* **About this task**
The full listing should be set down exactly as it reads.

*** Begin section ***

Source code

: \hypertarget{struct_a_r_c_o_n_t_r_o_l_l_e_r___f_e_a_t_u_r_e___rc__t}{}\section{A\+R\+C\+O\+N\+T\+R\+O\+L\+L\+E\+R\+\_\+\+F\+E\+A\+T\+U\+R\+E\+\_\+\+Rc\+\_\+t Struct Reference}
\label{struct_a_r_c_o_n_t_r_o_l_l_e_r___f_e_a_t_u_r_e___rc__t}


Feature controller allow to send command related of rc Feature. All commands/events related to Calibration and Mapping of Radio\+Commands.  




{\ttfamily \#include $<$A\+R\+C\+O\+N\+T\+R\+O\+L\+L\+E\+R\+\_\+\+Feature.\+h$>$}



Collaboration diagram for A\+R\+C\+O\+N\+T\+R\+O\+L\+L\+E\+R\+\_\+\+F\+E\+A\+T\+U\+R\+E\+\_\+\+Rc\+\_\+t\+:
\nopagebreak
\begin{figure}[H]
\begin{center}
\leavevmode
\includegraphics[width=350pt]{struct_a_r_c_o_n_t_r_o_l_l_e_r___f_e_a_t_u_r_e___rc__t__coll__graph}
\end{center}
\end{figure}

*** End section ***

* **Written solution**
Source code

: \hypertarget{struct_a_r_c_o_n_t_r_o_l_l_e_r___f_e_a_t_u_r_e___rc__t}{}\section{A\+R\+C\+O\+N\+T\+R\+O\+L\+L\+E\+R\+\_\+\+F\+E\+A\+T\+U\+R\+E\+\_\+\+Rc\+\_\+t Struct Reference}
\label{struct_a_r_c_o_n_t_r_o_l_l_e_r___f_e_a_t_u_r_e___rc__t}


Feature controller allow to send command related of rc Feature. All commands/events related to Calibration and Mapping of Radio\+Commands.  




{\ttfamily \#include $<$A\+R\+C\+O\+N\+T\+R\+O\+L\+L\+E\+R\+\_\+\+Feature.\+h$>$}



Collaboration diagram for A\+R\+C\+O\+N\+T\+R\+O\+L\+L\+E\+R\+\_\+\+F\+E\+A\+T\+U\+R\+E\+\_\+\+Rc\+\_\+t\+:
\nopagebreak
\begin{figure}[H]
\begin{center}
\leavevmode
\includegraphics[width=350pt]{struct_a_r_c_o_n_t_r_o_l_l_e_r___f_e_a_t_u_r_e___rc__t__coll__graph}
\end{center}
\end{figure}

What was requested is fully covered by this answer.